Enviada em 27/05/2020

O preconceito linguístico constitui em julgar alguém ou um grupo social pela forma que esses indivíduos se comunicam. No Brasil, esse preconceito é baseado na norma padrão, comumente falada por classes mais abastadas, utilizada como certa. À vista disso, outras formas de falar não são consideradas. Desses modo, a parte da sociedade que foge desse padrão sofre represálias e exclusão, sendo tida como menos capaz. Por isso, é de extrema necessidade lutar contra o problema em busca de minimizá-lo.

O Brasil é um país miscigenado e consequentemente há uma ampla variedade linguística. As variantes divergem de cada estado, trazendo muitos dialetos e formas diferentes de falar a mesma palavra. Porém, há resistência por parte da população em aceitar, considerando a fala errada. Por essa razão, é criado o estereótipo de que aquele, cuja a fala é tida como errônea, é incapaz e desprovido de inteligência. Esse tipo de preconceito acaba por excluir populações inteiras, contrariando a Constituição Federal, que exprime a liberdade de todos, independente de raça, cor, etnia, gênero, religião ou região.
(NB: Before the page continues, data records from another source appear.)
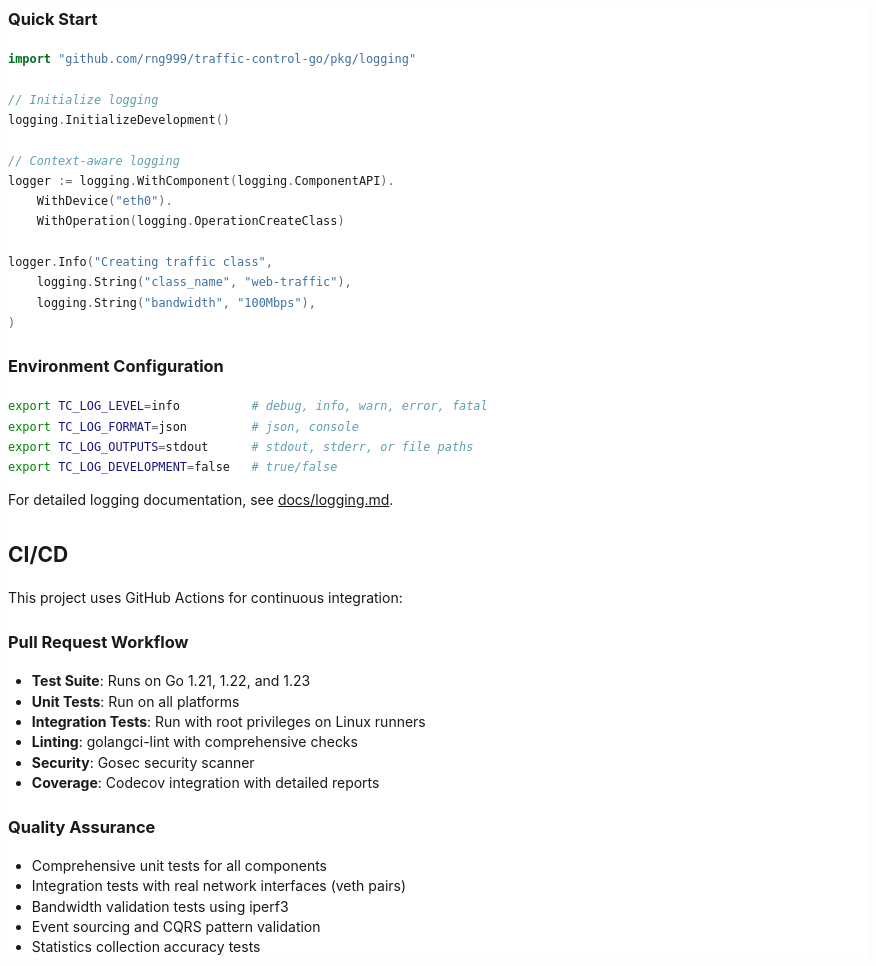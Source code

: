 ### Quick Start

```go
import "github.com/rng999/traffic-control-go/pkg/logging"

// Initialize logging
logging.InitializeDevelopment()

// Context-aware logging
logger := logging.WithComponent(logging.ComponentAPI).
    WithDevice("eth0").
    WithOperation(logging.OperationCreateClass)

logger.Info("Creating traffic class", 
    logging.String("class_name", "web-traffic"),
    logging.String("bandwidth", "100Mbps"),
)
```

### Environment Configuration

```bash
export TC_LOG_LEVEL=info          # debug, info, warn, error, fatal
export TC_LOG_FORMAT=json         # json, console
export TC_LOG_OUTPUTS=stdout      # stdout, stderr, or file paths
export TC_LOG_DEVELOPMENT=false   # true/false
```

For detailed logging documentation, see [docs/logging.md](docs/logging.md).

## CI/CD

This project uses GitHub Actions for continuous integration:

### Pull Request Workflow
- **Test Suite**: Runs on Go 1.21, 1.22, and 1.23
- **Unit Tests**: Run on all platforms
- **Integration Tests**: Run with root privileges on Linux runners
- **Linting**: golangci-lint with comprehensive checks
- **Security**: Gosec security scanner
- **Coverage**: Codecov integration with detailed reports

### Quality Assurance
- Comprehensive unit tests for all components
- Integration tests with real network interfaces (veth pairs)
- Bandwidth validation tests using iperf3
- Event sourcing and CQRS pattern validation
- Statistics collection accuracy tests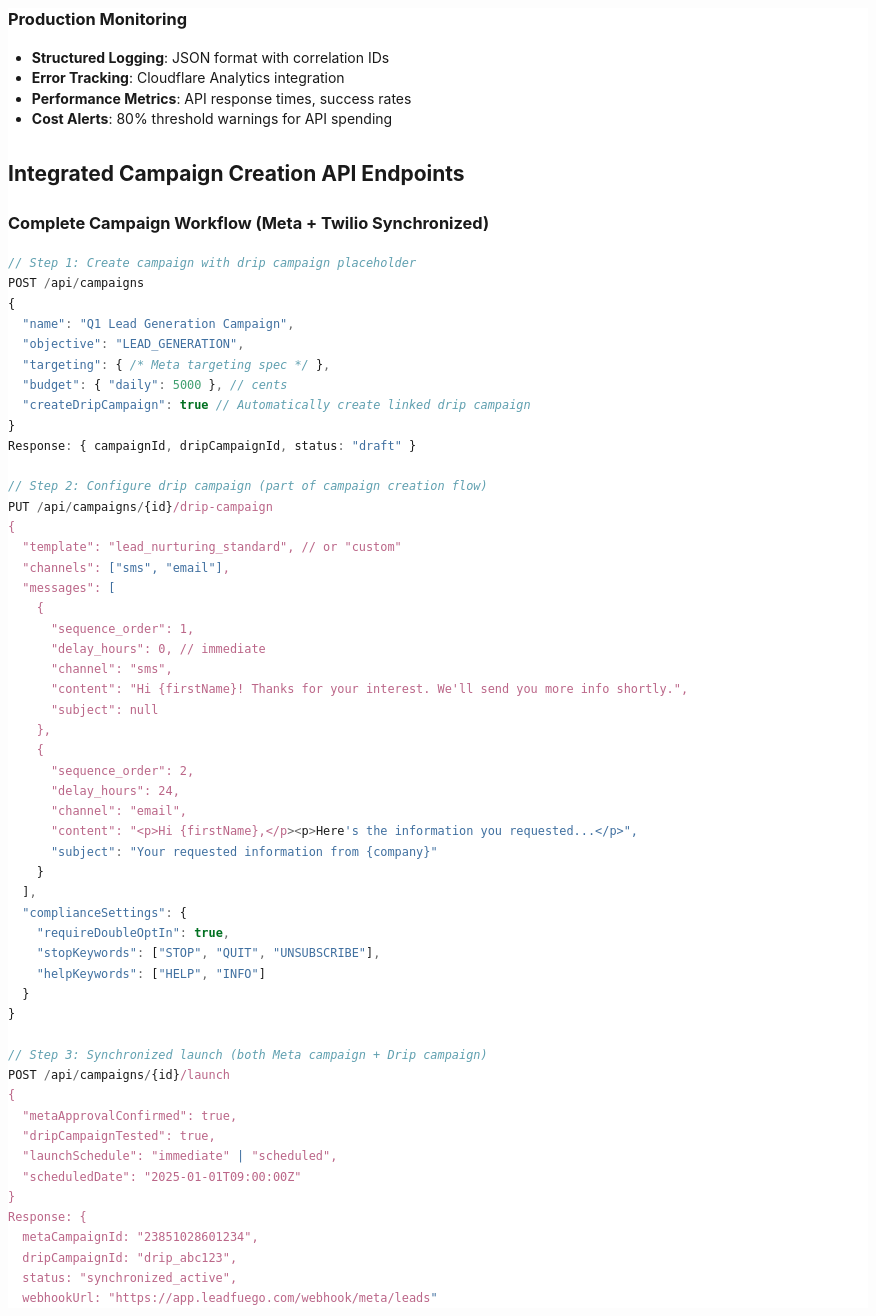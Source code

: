 ### Production Monitoring
- **Structured Logging**: JSON format with correlation IDs
- **Error Tracking**: Cloudflare Analytics integration
- **Performance Metrics**: API response times, success rates
- **Cost Alerts**: 80% threshold warnings for API spending

## Integrated Campaign Creation API Endpoints

### Complete Campaign Workflow (Meta + Twilio Synchronized)

```typescript
// Step 1: Create campaign with drip campaign placeholder
POST /api/campaigns
{
  "name": "Q1 Lead Generation Campaign",
  "objective": "LEAD_GENERATION", 
  "targeting": { /* Meta targeting spec */ },
  "budget": { "daily": 5000 }, // cents
  "createDripCampaign": true // Automatically create linked drip campaign
}
Response: { campaignId, dripCampaignId, status: "draft" }

// Step 2: Configure drip campaign (part of campaign creation flow)
PUT /api/campaigns/{id}/drip-campaign
{
  "template": "lead_nurturing_standard", // or "custom"
  "channels": ["sms", "email"],
  "messages": [
    {
      "sequence_order": 1,
      "delay_hours": 0, // immediate
      "channel": "sms",
      "content": "Hi {firstName}! Thanks for your interest. We'll send you more info shortly.",
      "subject": null
    },
    {
      "sequence_order": 2,
      "delay_hours": 24,
      "channel": "email", 
      "content": "<p>Hi {firstName},</p><p>Here's the information you requested...</p>",
      "subject": "Your requested information from {company}"
    }
  ],
  "complianceSettings": {
    "requireDoubleOptIn": true,
    "stopKeywords": ["STOP", "QUIT", "UNSUBSCRIBE"],
    "helpKeywords": ["HELP", "INFO"]
  }
}

// Step 3: Synchronized launch (both Meta campaign + Drip campaign)
POST /api/campaigns/{id}/launch
{
  "metaApprovalConfirmed": true,
  "dripCampaignTested": true,
  "launchSchedule": "immediate" | "scheduled",
  "scheduledDate": "2025-01-01T09:00:00Z"
}
Response: { 
  metaCampaignId: "23851028601234",
  dripCampaignId: "drip_abc123",
  status: "synchronized_active",
  webhookUrl: "https://app.leadfuego.com/webhook/meta/leads"
```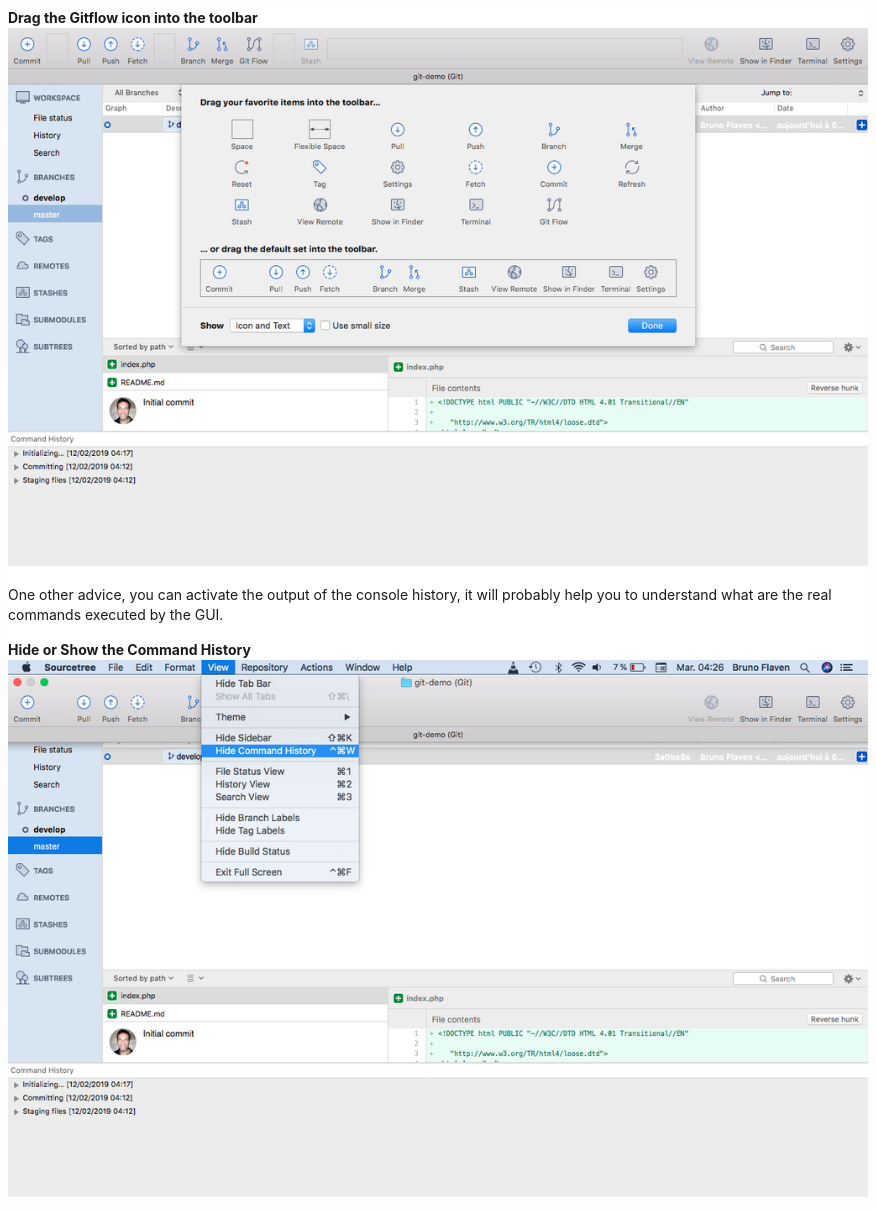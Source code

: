 
**Drag the Gitflow icon into the toolbar**
![I Cannot find the Gitflow icon in the Toolbar's SourceTree ? - Step 1](02_setup_the_gitflow_for_the_repository/using_gitflow_missing_gitflow_icon_step_2.png)


One other advice, you can activate the output of the console history, it will probably help you to understand what are the real commands executed by the GUI.


 **Hide or Show the Command History**
![Hide or Show the Command History - Step 1](02_setup_the_gitflow_for_the_repository/using_gitflow_missing_command_history.png)
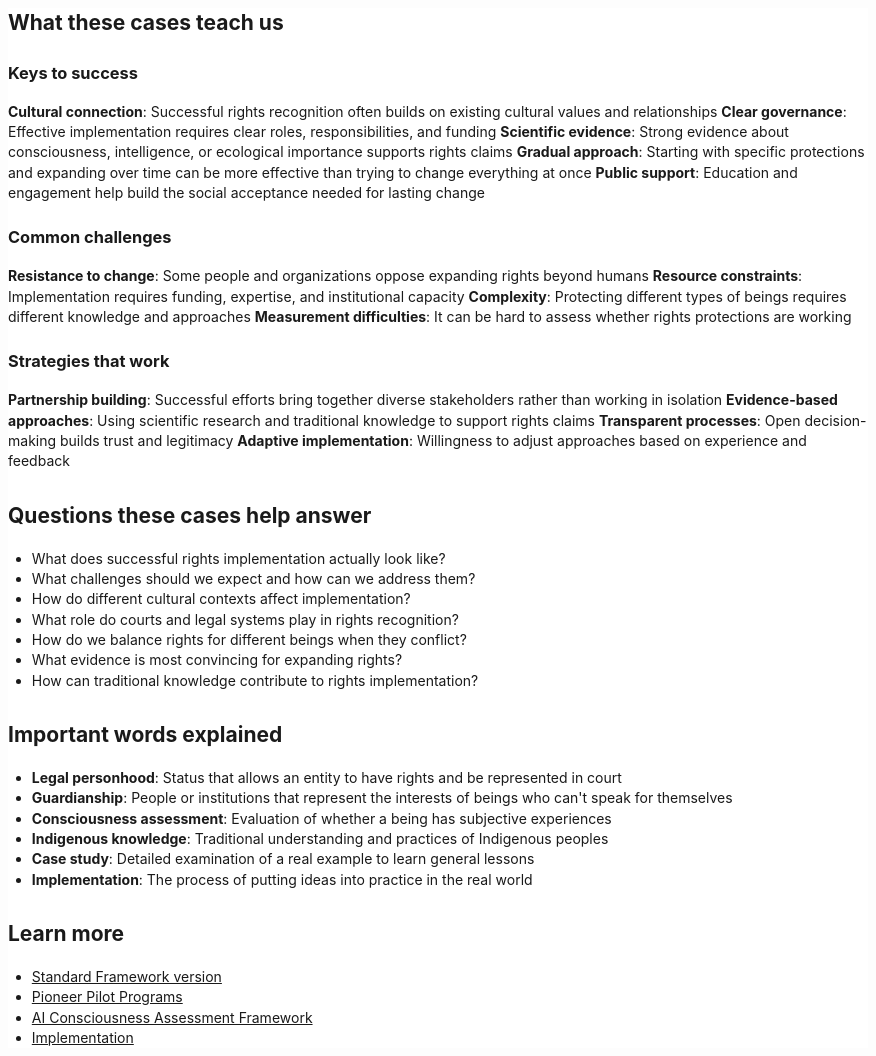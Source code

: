 ## What these cases teach us

### Keys to success
**Cultural connection**: Successful rights recognition often builds on existing cultural values and relationships
**Clear governance**: Effective implementation requires clear roles, responsibilities, and funding
**Scientific evidence**: Strong evidence about consciousness, intelligence, or ecological importance supports rights claims
**Gradual approach**: Starting with specific protections and expanding over time can be more effective than trying to change everything at once
**Public support**: Education and engagement help build the social acceptance needed for lasting change

### Common challenges
**Resistance to change**: Some people and organizations oppose expanding rights beyond humans
**Resource constraints**: Implementation requires funding, expertise, and institutional capacity
**Complexity**: Protecting different types of beings requires different knowledge and approaches
**Measurement difficulties**: It can be hard to assess whether rights protections are working

### Strategies that work
**Partnership building**: Successful efforts bring together diverse stakeholders rather than working in isolation
**Evidence-based approaches**: Using scientific research and traditional knowledge to support rights claims
**Transparent processes**: Open decision-making builds trust and legitimacy
**Adaptive implementation**: Willingness to adjust approaches based on experience and feedback

## Questions these cases help answer
- What does successful rights implementation actually look like?
- What challenges should we expect and how can we address them?
- How do different cultural contexts affect implementation?
- What role do courts and legal systems play in rights recognition?
- How do we balance rights for different beings when they conflict?
- What evidence is most convincing for expanding rights?
- How can traditional knowledge contribute to rights implementation?

## Important words explained
- **Legal personhood**: Status that allows an entity to have rights and be represented in court
- **Guardianship**: People or institutions that represent the interests of beings who can't speak for themselves
- **Consciousness assessment**: Evaluation of whether a being has subjective experiences
- **Indigenous knowledge**: Traditional understanding and practices of Indigenous peoples
- **Case study**: Detailed examination of a real example to learn general lessons
- **Implementation**: The process of putting ideas into practice in the real world

## Learn more
- [Standard Framework version](/frameworks/global-ethics-and-rights-of-beings/standard/6.2-case-studies)
- [Pioneer Pilot Programs](/frameworks/global-ethics-and-rights-of-beings/essential/6.10-pioneer-pilots)
- [AI Consciousness Assessment Framework](/frameworks/global-ethics-and-rights-of-beings/essential/3.2.1-ai-consciousness)
- [Implementation](/frameworks/global-ethics-and-rights-of-beings/essential/5-implementation)
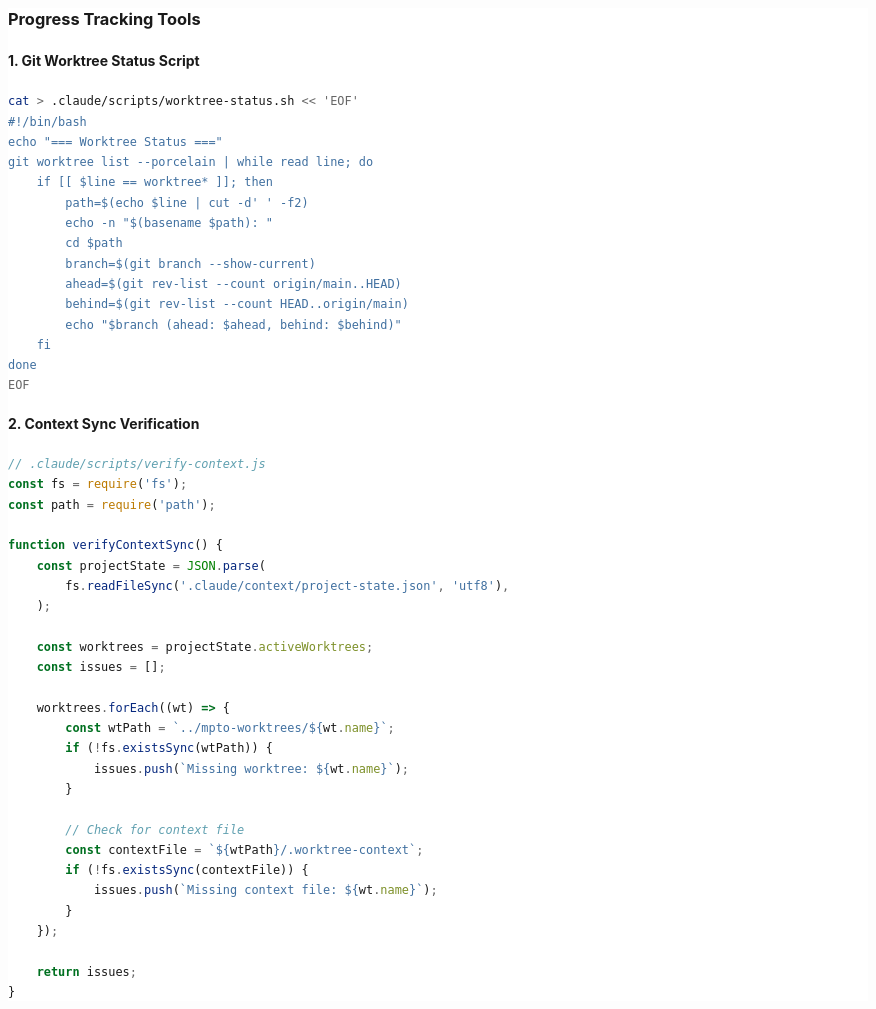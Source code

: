 ### Progress Tracking Tools

#### 1. **Git Worktree Status Script**

```bash
cat > .claude/scripts/worktree-status.sh << 'EOF'
#!/bin/bash
echo "=== Worktree Status ==="
git worktree list --porcelain | while read line; do
    if [[ $line == worktree* ]]; then
        path=$(echo $line | cut -d' ' -f2)
        echo -n "$(basename $path): "
        cd $path
        branch=$(git branch --show-current)
        ahead=$(git rev-list --count origin/main..HEAD)
        behind=$(git rev-list --count HEAD..origin/main)
        echo "$branch (ahead: $ahead, behind: $behind)"
    fi
done
EOF
```

#### 2. **Context Sync Verification**

```javascript
// .claude/scripts/verify-context.js
const fs = require('fs');
const path = require('path');

function verifyContextSync() {
	const projectState = JSON.parse(
		fs.readFileSync('.claude/context/project-state.json', 'utf8'),
	);

	const worktrees = projectState.activeWorktrees;
	const issues = [];

	worktrees.forEach((wt) => {
		const wtPath = `../mpto-worktrees/${wt.name}`;
		if (!fs.existsSync(wtPath)) {
			issues.push(`Missing worktree: ${wt.name}`);
		}

		// Check for context file
		const contextFile = `${wtPath}/.worktree-context`;
		if (!fs.existsSync(contextFile)) {
			issues.push(`Missing context file: ${wt.name}`);
		}
	});

	return issues;
}
```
Outrossim, esse estereótipo se estende para pessoas com baixa escolaridade. De acordo com o Instituto Brasileiro de Geografia e Estatística (IBGE), cerca de 7% da população é analfabeta. Essa deficiência educacional traz uma fala distinta da tomada com padrão, desse modo, esses também são alvos do preconceito linguístico. Essa deficiência é, frequentemente, usada pela mídia para identificar um personagem de classe baixa. À tÍtulo de exemplo, tem-se a personagem Adelaide, do programa Zorra Total, negra, de aparência grotesca e que fala tudo de forma errada com relação da norma padrão. Esse tipo de personificação é uma arma para segregação porque facilmente é feita associação populacional com indivíduos nas mesmas condições que Adelaide, e tipificando-os como inferiores.

Sendo assim, é necessário tomada de medidas que evitem dano a liberdade de fala dos brasileiros. O Ministério da Educação, a Secretária da Educação e os professores devem juntos, por meio de modificações da grande curricular, exibir, durante as aulas de português, ao alunos que as variedades linguísticas presentes não são erros e fazem parte de cada cultura. Com isso, será possível desconstruir a idéia estereotipada na mente dos alunos.  Ademais, é inquestionável a proibição do uso da fala errada, em relação a norma padrão, como uma estereótipo de pessoas incapazes pelos meios de comunicação. Dessa forma, o Poder Legislativo deve, através da votação de uma lei no Congresso Nacional, extinguir o preconceito linguístico pregado em rede nacional.